喫煙習慣、イライラ、躁鬱、不健康は全部“ネアンデルタール人の遺伝子”のせいだった! 現代人に残された混血の痕跡とは?(最新研究)

 太古の昔、ネアンデルタール人はホモサピエンスと混血し、我々のゲノムにはその痕跡が残っている。最近、ネアンデルタール人のゲノムが新たに解析され、現代人のゲノムとの比較が行われた。それによると、喫煙習慣や睡眠パターン、感情に関わる遺伝子などに、新たにネアンデルタール人の痕跡が残っていることがわかった。英紙「Daily Mail」などが報じている。

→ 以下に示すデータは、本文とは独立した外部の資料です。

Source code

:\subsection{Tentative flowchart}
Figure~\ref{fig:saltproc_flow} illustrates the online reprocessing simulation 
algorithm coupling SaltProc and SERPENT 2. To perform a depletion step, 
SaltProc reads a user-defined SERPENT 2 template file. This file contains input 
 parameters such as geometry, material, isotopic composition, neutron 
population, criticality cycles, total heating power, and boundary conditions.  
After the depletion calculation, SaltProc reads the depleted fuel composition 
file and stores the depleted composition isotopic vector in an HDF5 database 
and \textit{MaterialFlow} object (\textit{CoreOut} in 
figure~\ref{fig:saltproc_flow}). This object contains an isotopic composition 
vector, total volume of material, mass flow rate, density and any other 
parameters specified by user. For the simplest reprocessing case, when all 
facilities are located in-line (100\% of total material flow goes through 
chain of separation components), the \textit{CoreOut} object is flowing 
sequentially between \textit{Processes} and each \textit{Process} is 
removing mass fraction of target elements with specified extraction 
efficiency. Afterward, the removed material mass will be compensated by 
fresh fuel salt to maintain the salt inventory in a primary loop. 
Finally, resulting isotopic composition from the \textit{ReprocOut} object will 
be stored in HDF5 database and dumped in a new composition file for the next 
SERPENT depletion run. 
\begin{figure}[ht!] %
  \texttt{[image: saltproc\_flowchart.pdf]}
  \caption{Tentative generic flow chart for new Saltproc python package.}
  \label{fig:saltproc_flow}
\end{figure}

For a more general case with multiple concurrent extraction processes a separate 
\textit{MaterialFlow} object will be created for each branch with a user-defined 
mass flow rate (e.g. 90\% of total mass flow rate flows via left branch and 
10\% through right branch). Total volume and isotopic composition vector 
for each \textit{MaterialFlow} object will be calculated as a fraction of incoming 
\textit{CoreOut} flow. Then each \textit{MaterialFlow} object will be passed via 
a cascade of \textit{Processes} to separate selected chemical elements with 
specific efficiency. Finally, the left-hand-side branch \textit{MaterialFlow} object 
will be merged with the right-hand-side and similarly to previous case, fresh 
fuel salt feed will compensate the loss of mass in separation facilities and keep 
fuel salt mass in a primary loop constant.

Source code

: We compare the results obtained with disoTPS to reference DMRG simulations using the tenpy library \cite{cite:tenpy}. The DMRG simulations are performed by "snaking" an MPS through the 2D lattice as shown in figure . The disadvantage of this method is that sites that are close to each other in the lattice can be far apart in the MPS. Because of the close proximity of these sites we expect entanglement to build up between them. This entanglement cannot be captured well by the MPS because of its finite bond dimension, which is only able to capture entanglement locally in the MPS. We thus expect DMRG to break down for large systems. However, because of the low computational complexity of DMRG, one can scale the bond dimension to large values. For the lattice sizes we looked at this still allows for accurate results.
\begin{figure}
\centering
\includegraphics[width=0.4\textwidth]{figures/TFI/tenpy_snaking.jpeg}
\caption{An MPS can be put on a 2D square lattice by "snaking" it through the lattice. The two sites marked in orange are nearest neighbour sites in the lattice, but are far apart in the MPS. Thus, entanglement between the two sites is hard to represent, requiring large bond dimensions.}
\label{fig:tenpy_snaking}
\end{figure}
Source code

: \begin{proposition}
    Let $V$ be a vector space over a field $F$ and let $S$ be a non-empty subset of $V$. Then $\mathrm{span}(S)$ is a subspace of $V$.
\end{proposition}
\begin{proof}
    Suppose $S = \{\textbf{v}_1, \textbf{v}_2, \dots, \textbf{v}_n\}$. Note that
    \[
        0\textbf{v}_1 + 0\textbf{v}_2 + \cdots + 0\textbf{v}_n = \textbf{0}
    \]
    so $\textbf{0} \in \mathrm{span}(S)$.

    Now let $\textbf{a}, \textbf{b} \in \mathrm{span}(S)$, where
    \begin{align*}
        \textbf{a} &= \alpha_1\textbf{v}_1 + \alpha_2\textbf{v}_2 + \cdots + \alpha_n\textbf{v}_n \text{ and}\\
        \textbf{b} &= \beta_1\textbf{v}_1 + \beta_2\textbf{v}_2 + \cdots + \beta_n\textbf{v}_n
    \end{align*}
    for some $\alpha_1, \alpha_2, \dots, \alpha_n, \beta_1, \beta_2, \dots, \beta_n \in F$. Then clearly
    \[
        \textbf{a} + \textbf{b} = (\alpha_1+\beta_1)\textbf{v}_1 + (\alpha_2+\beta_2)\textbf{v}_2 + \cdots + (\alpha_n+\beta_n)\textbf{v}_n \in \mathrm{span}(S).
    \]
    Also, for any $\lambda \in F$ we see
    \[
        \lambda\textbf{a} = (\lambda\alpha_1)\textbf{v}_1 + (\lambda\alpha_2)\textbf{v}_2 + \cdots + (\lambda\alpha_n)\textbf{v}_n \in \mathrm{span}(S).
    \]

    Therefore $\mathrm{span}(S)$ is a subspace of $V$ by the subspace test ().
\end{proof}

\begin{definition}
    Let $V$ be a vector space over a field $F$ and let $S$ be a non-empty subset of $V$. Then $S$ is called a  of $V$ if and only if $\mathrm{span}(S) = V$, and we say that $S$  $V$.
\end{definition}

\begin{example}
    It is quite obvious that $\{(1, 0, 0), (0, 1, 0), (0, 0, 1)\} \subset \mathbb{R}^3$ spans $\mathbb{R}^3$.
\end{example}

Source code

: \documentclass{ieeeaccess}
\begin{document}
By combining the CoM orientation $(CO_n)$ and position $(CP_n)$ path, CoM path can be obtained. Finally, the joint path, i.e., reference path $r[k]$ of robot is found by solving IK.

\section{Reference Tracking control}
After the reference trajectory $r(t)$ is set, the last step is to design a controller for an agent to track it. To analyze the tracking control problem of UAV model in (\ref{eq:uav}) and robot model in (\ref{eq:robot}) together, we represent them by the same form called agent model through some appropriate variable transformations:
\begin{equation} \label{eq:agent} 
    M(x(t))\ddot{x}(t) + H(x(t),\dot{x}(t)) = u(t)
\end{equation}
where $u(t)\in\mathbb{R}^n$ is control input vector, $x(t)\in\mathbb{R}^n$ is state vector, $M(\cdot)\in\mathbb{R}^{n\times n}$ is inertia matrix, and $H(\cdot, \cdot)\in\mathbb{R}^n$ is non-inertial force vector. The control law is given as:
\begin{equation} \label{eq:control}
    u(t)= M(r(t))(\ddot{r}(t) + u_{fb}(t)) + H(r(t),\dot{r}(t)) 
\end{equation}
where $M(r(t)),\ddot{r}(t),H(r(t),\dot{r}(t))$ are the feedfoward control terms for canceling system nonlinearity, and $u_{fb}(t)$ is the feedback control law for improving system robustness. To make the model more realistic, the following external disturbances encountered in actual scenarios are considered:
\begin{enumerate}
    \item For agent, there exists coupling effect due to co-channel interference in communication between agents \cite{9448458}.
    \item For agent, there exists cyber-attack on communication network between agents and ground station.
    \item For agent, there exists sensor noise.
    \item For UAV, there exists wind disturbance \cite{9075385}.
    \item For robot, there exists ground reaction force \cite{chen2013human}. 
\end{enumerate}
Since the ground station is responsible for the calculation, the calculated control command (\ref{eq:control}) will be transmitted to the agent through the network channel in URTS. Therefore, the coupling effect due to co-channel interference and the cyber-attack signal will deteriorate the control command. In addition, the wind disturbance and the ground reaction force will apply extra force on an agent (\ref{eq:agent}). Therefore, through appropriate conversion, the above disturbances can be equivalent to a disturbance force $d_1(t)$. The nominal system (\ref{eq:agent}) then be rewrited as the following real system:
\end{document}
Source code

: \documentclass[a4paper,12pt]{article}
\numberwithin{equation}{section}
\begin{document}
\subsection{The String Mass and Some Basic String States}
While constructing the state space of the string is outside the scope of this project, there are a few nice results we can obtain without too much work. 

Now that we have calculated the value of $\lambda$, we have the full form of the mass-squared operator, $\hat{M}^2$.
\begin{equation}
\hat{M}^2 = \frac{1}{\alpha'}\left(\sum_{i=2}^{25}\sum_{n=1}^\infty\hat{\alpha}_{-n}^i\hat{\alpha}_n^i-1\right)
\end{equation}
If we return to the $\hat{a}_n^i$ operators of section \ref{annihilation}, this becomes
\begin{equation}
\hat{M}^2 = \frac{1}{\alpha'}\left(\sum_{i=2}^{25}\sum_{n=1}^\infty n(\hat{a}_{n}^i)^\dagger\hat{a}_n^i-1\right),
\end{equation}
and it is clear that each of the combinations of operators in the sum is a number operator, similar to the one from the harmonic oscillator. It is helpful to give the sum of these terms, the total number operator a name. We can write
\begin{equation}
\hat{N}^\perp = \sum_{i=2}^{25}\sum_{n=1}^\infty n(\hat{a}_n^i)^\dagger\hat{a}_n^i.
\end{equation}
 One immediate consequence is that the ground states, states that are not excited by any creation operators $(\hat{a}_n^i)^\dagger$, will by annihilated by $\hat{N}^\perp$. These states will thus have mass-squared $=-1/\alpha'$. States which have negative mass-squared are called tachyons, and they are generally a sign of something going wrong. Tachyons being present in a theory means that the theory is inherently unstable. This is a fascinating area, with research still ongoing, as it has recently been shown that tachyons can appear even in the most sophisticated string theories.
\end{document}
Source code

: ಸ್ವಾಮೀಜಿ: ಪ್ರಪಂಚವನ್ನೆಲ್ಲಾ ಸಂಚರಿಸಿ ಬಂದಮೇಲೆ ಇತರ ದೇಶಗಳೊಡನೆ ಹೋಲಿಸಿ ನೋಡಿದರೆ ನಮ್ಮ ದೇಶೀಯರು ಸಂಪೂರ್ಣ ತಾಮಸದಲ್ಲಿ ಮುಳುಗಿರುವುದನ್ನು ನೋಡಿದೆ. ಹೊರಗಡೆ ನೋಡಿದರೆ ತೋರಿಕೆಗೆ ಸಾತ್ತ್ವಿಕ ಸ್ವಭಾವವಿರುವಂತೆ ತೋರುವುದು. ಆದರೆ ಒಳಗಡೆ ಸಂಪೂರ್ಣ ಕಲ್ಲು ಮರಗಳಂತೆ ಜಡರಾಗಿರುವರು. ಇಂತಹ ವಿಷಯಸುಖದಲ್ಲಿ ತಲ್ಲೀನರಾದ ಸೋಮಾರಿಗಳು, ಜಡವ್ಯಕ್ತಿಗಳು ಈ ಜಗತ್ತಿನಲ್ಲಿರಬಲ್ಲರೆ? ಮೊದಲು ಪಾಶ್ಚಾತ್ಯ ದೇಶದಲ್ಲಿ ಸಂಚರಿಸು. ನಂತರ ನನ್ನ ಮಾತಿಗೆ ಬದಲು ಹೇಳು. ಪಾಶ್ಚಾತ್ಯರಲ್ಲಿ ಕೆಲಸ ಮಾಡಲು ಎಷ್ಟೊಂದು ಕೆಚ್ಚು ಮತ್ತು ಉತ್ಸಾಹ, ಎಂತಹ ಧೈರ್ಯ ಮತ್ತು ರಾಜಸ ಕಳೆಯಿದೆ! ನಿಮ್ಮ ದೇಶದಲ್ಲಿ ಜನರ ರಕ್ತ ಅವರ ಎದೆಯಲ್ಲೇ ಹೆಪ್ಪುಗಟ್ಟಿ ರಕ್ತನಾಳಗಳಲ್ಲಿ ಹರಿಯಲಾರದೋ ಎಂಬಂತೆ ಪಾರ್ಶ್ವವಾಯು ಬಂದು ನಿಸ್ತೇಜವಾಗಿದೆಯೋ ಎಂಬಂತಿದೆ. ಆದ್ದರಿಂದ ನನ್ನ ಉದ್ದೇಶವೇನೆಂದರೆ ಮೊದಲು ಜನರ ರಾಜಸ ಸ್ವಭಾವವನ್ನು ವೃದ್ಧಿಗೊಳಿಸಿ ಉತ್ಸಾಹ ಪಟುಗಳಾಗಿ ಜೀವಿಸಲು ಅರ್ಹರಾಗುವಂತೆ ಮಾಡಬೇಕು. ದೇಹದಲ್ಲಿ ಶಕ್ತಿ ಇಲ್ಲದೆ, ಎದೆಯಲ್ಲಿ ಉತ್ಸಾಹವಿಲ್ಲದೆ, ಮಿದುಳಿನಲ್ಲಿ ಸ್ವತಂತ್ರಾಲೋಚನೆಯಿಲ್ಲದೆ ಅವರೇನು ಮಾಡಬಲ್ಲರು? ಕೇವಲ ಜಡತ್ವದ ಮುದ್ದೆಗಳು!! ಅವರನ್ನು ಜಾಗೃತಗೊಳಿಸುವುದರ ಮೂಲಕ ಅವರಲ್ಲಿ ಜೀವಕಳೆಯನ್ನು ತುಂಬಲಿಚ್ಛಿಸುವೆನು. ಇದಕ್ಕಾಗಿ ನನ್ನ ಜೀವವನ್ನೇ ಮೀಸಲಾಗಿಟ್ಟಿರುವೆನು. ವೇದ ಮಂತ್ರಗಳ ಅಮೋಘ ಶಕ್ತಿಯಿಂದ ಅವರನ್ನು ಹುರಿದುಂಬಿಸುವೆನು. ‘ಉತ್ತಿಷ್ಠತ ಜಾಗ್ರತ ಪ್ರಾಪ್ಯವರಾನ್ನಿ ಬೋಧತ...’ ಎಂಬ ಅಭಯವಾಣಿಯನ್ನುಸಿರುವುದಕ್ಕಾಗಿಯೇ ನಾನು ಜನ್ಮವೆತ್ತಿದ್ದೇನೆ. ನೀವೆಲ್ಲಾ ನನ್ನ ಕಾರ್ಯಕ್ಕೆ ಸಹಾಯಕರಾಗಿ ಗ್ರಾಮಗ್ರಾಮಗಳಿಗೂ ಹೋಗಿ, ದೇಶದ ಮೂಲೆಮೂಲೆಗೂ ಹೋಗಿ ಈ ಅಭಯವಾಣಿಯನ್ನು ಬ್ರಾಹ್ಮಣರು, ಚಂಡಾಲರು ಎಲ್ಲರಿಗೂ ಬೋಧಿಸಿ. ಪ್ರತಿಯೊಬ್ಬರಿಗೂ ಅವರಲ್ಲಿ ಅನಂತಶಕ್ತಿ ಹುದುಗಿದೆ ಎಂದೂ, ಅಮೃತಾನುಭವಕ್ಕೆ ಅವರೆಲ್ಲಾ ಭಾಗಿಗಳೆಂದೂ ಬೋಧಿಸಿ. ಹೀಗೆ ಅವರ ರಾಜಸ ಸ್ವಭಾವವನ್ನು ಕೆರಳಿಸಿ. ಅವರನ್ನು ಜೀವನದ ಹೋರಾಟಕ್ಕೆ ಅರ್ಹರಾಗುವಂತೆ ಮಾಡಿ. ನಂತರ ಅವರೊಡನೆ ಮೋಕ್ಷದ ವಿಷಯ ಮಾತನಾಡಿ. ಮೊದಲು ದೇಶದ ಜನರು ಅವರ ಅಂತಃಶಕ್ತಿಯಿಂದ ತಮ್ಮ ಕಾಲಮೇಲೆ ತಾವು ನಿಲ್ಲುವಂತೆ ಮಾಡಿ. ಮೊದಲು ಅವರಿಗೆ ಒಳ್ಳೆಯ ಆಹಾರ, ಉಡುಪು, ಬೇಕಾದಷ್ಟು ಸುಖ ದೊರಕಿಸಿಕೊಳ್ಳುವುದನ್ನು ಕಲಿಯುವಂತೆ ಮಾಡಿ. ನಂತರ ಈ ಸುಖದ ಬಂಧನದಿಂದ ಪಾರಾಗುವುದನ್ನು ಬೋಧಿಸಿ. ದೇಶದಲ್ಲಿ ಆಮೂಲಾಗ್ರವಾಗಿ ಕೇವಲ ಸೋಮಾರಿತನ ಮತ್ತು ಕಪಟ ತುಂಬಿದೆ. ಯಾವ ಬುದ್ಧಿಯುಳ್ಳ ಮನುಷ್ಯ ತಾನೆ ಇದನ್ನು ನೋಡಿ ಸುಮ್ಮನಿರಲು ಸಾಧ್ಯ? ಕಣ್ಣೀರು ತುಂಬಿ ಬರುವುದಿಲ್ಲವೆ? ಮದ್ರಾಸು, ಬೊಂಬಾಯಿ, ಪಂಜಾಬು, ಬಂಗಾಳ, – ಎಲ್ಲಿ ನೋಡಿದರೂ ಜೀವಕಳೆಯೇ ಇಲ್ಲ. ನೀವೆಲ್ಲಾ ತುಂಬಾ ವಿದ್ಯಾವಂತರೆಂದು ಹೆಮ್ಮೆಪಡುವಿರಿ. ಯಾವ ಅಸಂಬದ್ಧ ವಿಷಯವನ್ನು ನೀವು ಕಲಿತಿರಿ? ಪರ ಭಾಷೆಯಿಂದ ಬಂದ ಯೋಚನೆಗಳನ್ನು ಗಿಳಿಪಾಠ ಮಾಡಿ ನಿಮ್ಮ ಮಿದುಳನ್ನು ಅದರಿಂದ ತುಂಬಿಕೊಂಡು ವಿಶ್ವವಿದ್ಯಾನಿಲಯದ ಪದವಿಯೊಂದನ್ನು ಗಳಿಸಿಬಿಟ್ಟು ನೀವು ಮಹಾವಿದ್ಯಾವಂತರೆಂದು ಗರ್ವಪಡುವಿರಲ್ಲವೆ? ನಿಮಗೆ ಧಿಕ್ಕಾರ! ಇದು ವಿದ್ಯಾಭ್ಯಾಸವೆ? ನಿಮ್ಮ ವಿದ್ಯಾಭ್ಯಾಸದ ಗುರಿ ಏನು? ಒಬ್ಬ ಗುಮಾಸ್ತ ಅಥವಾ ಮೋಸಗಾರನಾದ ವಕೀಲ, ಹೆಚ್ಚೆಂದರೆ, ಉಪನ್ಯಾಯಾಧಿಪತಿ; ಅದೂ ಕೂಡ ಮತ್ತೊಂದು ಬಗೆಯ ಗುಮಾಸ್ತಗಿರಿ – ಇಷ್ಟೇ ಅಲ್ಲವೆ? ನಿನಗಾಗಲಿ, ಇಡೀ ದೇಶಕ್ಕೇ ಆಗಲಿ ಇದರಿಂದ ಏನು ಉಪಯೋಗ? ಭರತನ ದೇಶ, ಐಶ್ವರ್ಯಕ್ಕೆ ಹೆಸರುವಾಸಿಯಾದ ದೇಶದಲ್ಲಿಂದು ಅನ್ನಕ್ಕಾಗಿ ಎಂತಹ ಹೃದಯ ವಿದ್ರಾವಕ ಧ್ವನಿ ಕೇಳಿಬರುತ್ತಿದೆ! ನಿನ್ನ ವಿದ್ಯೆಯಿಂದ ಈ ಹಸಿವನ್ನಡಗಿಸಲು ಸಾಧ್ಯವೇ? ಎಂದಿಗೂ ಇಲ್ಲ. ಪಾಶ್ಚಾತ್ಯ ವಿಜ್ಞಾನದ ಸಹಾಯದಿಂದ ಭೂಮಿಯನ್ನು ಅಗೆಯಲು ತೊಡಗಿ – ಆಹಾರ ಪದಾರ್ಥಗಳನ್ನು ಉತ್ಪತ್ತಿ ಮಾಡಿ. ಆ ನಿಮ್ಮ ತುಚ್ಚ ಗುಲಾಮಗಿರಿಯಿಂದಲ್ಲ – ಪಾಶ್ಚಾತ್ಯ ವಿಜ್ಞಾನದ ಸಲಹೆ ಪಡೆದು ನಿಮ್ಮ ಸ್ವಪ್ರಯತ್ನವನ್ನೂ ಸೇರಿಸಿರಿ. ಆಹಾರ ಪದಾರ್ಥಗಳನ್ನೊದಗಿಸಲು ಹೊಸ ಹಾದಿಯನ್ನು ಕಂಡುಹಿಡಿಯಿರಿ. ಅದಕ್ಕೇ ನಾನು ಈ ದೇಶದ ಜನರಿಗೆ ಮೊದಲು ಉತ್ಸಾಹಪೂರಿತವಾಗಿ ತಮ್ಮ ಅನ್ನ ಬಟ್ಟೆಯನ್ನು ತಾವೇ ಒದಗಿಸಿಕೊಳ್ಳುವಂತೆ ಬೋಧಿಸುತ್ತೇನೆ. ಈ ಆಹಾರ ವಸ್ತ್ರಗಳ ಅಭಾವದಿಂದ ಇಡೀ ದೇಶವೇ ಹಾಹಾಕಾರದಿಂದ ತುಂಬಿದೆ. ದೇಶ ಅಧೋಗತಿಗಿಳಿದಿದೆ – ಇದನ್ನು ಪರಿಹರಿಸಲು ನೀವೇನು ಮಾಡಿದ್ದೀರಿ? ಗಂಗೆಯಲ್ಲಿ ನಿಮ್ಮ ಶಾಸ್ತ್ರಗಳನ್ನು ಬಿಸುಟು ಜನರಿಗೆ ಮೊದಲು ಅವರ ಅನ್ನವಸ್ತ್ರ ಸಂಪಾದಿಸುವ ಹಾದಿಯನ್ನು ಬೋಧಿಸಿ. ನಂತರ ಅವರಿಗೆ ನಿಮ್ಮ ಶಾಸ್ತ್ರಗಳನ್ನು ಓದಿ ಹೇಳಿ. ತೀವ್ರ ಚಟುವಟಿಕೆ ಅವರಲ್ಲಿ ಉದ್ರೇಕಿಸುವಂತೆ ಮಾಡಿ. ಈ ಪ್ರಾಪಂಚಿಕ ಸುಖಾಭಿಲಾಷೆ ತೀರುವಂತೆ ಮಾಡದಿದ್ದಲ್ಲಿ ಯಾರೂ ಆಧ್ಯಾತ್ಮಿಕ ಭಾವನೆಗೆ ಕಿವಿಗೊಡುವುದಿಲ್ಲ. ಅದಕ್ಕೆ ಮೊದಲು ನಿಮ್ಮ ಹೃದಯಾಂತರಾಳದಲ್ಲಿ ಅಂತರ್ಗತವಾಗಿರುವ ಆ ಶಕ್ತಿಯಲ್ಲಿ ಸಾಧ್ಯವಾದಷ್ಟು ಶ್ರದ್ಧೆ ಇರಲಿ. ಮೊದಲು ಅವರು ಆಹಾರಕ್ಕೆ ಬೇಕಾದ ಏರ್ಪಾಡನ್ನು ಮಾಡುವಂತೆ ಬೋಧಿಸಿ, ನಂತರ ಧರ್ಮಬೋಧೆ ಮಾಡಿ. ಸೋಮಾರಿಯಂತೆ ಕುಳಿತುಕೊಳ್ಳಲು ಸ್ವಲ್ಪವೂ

喫煙習慣、イライラ、躁鬱、不健康は全部ネアンデルタール人の遺伝子のせいだった! 現代人に残された混血の痕跡とは?(最新研究)の画像1手前はネアンデルタール人の頭蓋骨。奥はホモサピエンスの頭蓋骨。画像は「Daily Mail」より引用

■ネアンデルタール人から人類へ

 今回新たに解析されたのは、東ヨーロッパのバルカン半島に位置するクロアチアのヴィンディア洞窟で発見されたネアンデルタール人の化石である。このネアンデルタール人は女性で、5万2千年ほど前に生きていた。これまでにもネアンデルタール人のゲノムは解読されているが、今回のデータはこれまでで最も質が高く、2ペアの染色体を識別できるほどの精度で解析できたのだという。論文は今月5日にサイエンスに掲載された。

喫煙習慣、イライラ、躁鬱、不健康は全部ネアンデルタール人の遺伝子のせいだった! 現代人に残された混血の痕跡とは?(最新研究)の画像2画像は「Daily Mail」より引用

 論文ではこのネアンデルタール人ゲノムを現代人のゲノムを比較している。すると、ネアンデルタール人由来の遺伝子として、髪の毛や瞳の色、肌の色合い、日焼けのしやすさなどに加え、朝方か夜型といった睡眠パターン、気分の浮き沈み、ニコチン中毒に関わる遺伝子が同定されたという。また、血中コレステロール濃度や統合失調症、関節炎などに関連する遺伝子も含まれていたという。